(Pictures paired with source code)
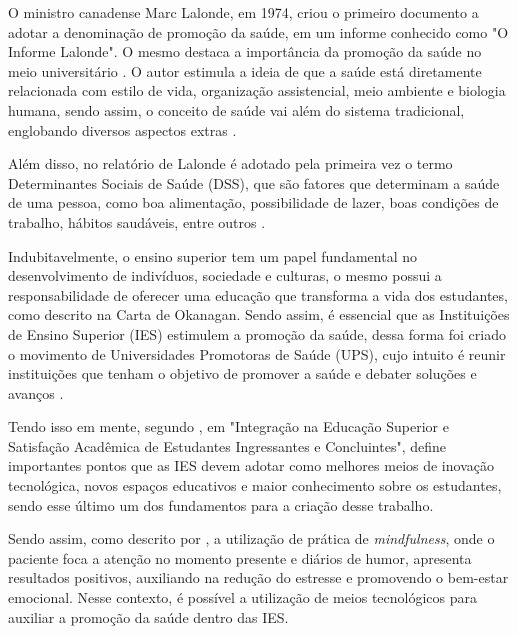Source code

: 
O ministro canadense Marc Lalonde, em 1974, criou o primeiro documento a adotar a denominação de promoção da saúde, em um informe conhecido como "O Informe Lalonde". O mesmo destaca a importância da promoção da saúde no meio universitário \cite{rebraups2022}. O autor estimula a ideia de que a saúde está diretamente relacionada com estilo de vida, organização assistencial, meio ambiente e biologia humana, sendo assim, o conceito de saúde vai além do sistema tradicional, englobando diversos aspectos extras \cite{rezende_promocao_2022}.

Além disso, no relatório de Lalonde é adotado pela primeira vez o termo Determinantes Sociais de Saúde (DSS), que são fatores que determinam a saúde de uma pessoa, como boa alimentação, possibilidade de lazer, boas condições de trabalho, hábitos saudáveis, entre outros \cite{heidmann_promocao_2006}. 

Indubitavelmente, o ensino superior tem um papel fundamental no desenvolvimento de indivíduos, sociedade e culturas, o mesmo possui a responsabilidade de oferecer uma educação que transforma a vida dos estudantes, como descrito na Carta de Okanagan. Sendo assim, é essencial que as Instituições de Ensino Superior (IES) estimulem a promoção da saúde, dessa forma foi criado o movimento de Universidades Promotoras de Saúde (UPS), cujo intuito é reunir instituições que tenham o objetivo de promover a saúde e debater soluções e avanços \cite{rezende_promocao_2022}. 

Tendo isso em mente, segundo \cite{schleich_integracao_nodate}, em "Integração na Educação Superior e Satisfação Acadêmica de Estudantes Ingressantes e Concluintes", define importantes pontos que as IES devem adotar como melhores meios de inovação tecnológica, novos espaços educativos e maior conhecimento sobre os estudantes, sendo esse último um dos fundamentos para a criação desse trabalho.

Sendo assim, como descrito por , a utilização de prática de \textit{mindfulness}, onde o paciente foca a atenção no momento presente e diários de humor, apresenta resultados positivos, auxiliando na redução do estresse e promovendo o bem-estar emocional. Nesse contexto, é possível a utilização de meios tecnológicos para auxiliar a promoção da saúde dentro das IES.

◆ **Description of the task**
Every record above must reappear exactly in the answer, minus its pictures.

◆ **Expected answer**
Source code

: 
O ministro canadense Marc Lalonde, em 1974, criou o primeiro documento a adotar a denominação de promoção da saúde, em um informe conhecido como "O Informe Lalonde". O mesmo destaca a importância da promoção da saúde no meio universitário \cite{rebraups2022}. O autor estimula a ideia de que a saúde está diretamente relacionada com estilo de vida, organização assistencial, meio ambiente e biologia humana, sendo assim, o conceito de saúde vai além do sistema tradicional, englobando diversos aspectos extras \cite{rezende_promocao_2022}.

Além disso, no relatório de Lalonde é adotado pela primeira vez o termo Determinantes Sociais de Saúde (DSS), que são fatores que determinam a saúde de uma pessoa, como boa alimentação, possibilidade de lazer, boas condições de trabalho, hábitos saudáveis, entre outros \cite{heidmann_promocao_2006}. 

Indubitavelmente, o ensino superior tem um papel fundamental no desenvolvimento de indivíduos, sociedade e culturas, o mesmo possui a responsabilidade de oferecer uma educação que transforma a vida dos estudantes, como descrito na Carta de Okanagan. Sendo assim, é essencial que as Instituições de Ensino Superior (IES) estimulem a promoção da saúde, dessa forma foi criado o movimento de Universidades Promotoras de Saúde (UPS), cujo intuito é reunir instituições que tenham o objetivo de promover a saúde e debater soluções e avanços \cite{rezende_promocao_2022}. 

Tendo isso em mente, segundo \cite{schleich_integracao_nodate}, em "Integração na Educação Superior e Satisfação Acadêmica de Estudantes Ingressantes e Concluintes", define importantes pontos que as IES devem adotar como melhores meios de inovação tecnológica, novos espaços educativos e maior conhecimento sobre os estudantes, sendo esse último um dos fundamentos para a criação desse trabalho.

Sendo assim, como descrito por , a utilização de prática de \textit{mindfulness}, onde o paciente foca a atenção no momento presente e diários de humor, apresenta resultados positivos, auxiliando na redução do estresse e promovendo o bem-estar emocional. Nesse contexto, é possível a utilização de meios tecnológicos para auxiliar a promoção da saúde dentro das IES.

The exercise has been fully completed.